I answered truthfully: “We are not ISO9000 compliant.”
Our prospective client frowned.
I continued: “Instead, we’re ISO9660 compliant. We believe that’s much more relevant to this type of project.”
Our prospective client smiled. You could see him thinking, “ISO9660? The must be 660 better than ISO9000.”
The meeting ended on a high note. We agreed to meet the next week to finalize a statement of work.
Back in the parking lot, my boss said, “James you can’t like to people like that.”
“I didn’t like to anyone,” I replied.
My boss looked at me with exasperation. “We’re not ISO9660 compliant,” he said.
I nodded my head. “Hell, yes, we are.”
I continued: “You know CD-ROM burner that takes up half my desk and we will use to ship builds to the client?”
Now my boss nodded his head.
And I kept going: “The standard for CD-ROM based file systems is ... ISO9660. We will have to use it to burn CDs for the client.
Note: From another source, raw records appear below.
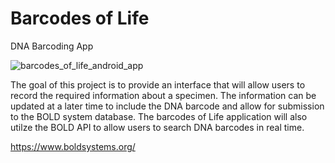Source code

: # Barcodes of Life  
DNA Barcoding App  

![barcodes_of_life_android_app](https://user-images.githubusercontent.com/22214754/206755857-58f9417e-ce8f-4ce3-a83d-87944e954e98.PNG)  

The goal of this project is to provide an interface that will allow users to record the required information about a specimen. The information can be updated at a later time to include the DNA barcode and allow for submission to the BOLD system database. The barcodes of Life application will also utilze the BOLD API to allow users to search DNA barcodes in real time.  

https://www.boldsystems.org/  
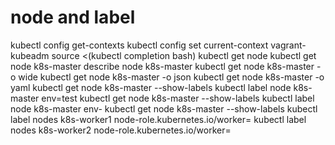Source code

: # node and label

kubectl config get-contexts
kubectl config set current-context vagrant-kubeadm
source <(kubectl completion bash)
kubectl get node
kubectl get node k8s-master
describe node k8s-master
kubectl get node k8s-master -o wide
kubectl get node k8s-master -o json
kubectl get node k8s-master -o yaml
kubectl get node k8s-master --show-labels
kubectl label node k8s-master env=test
kubectl get node k8s-master --show-labels
kubectl label node k8s-master env-
kubectl get node k8s-master --show-labels
kubectl label nodes k8s-worker1 node-role.kubernetes.io/worker=
kubectl label nodes k8s-worker2 node-role.kubernetes.io/worker=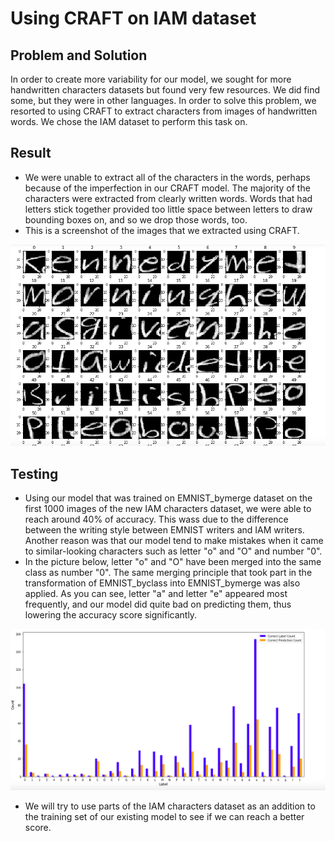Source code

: # Using CRAFT on IAM dataset

## Problem and Solution
In order to create more variability for our model, we sought for more handwritten characters datasets but found very few resources. We did find some, but they were in other languages. In order to solve this problem, we resorted to using CRAFT to extract characters from images of handwritten words. We chose the IAM dataset to perform this task on. 

## Result
- We were unable to extract all of the characters in the words, perhaps because of the imperfection in our CRAFT model. The majority of the characters were extracted from clearly written words. Words that had letters stick together provided too little space between letters to draw bounding boxes on, and so we drop those words, too. 
- This is a screenshot of the images that we extracted using CRAFT. 

![Examples of characters images extracted from IAM dataset](./image/iam_craft.png)

## Testing
- Using our model that was trained on EMNIST_bymerge dataset on the first 1000 images of the new IAM characters dataset, we were able to reach around 40% of accuracy. This wass due to the difference between the writing style between EMNIST writers and IAM writers. Another reason was that our model tend to make mistakes when it came to similar-looking characters such as letter "o" and "O" and number "0". 
- In the picture below, letter "o" and "O" have been merged into the same class as number "0". The same merging principle that took part in the transformation of EMNIST_byclass into EMNIST_bymerge was also applied. As you can see, letter "a" and letter "e" appeared most frequently, and our model did quite bad on predicting them, thus lowering the accuracy score significantly.

![Testing](./image/iam_test.png)

- We will try to use parts of the IAM characters dataset as an addition to the training set of our existing model to see if we can reach a better score.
ISO9000 is totally irrelevant to the work we do. ISO9660 at least allows us to get builds to the client.”
My boss just shook his head we went back to the car.
I’ve thought about that meeting quite a lot over the years. Did I owe the truth to the mid-level marketing manager, despite his naivete and silliness? Or did I do him a favor by preventing him from getting tripped up on a spurious requirement?
Did I help my boss win an important contract? Or did I do him a disservice by taking a silly risk just to show how clever I could be? If the marketing manager had just one more question -- “Tell me more about ISO9660” -- that would have blown up the meeting.
I have been in many similar situations in the years since. I like to think I have handled them very differently than I did in my early 20s.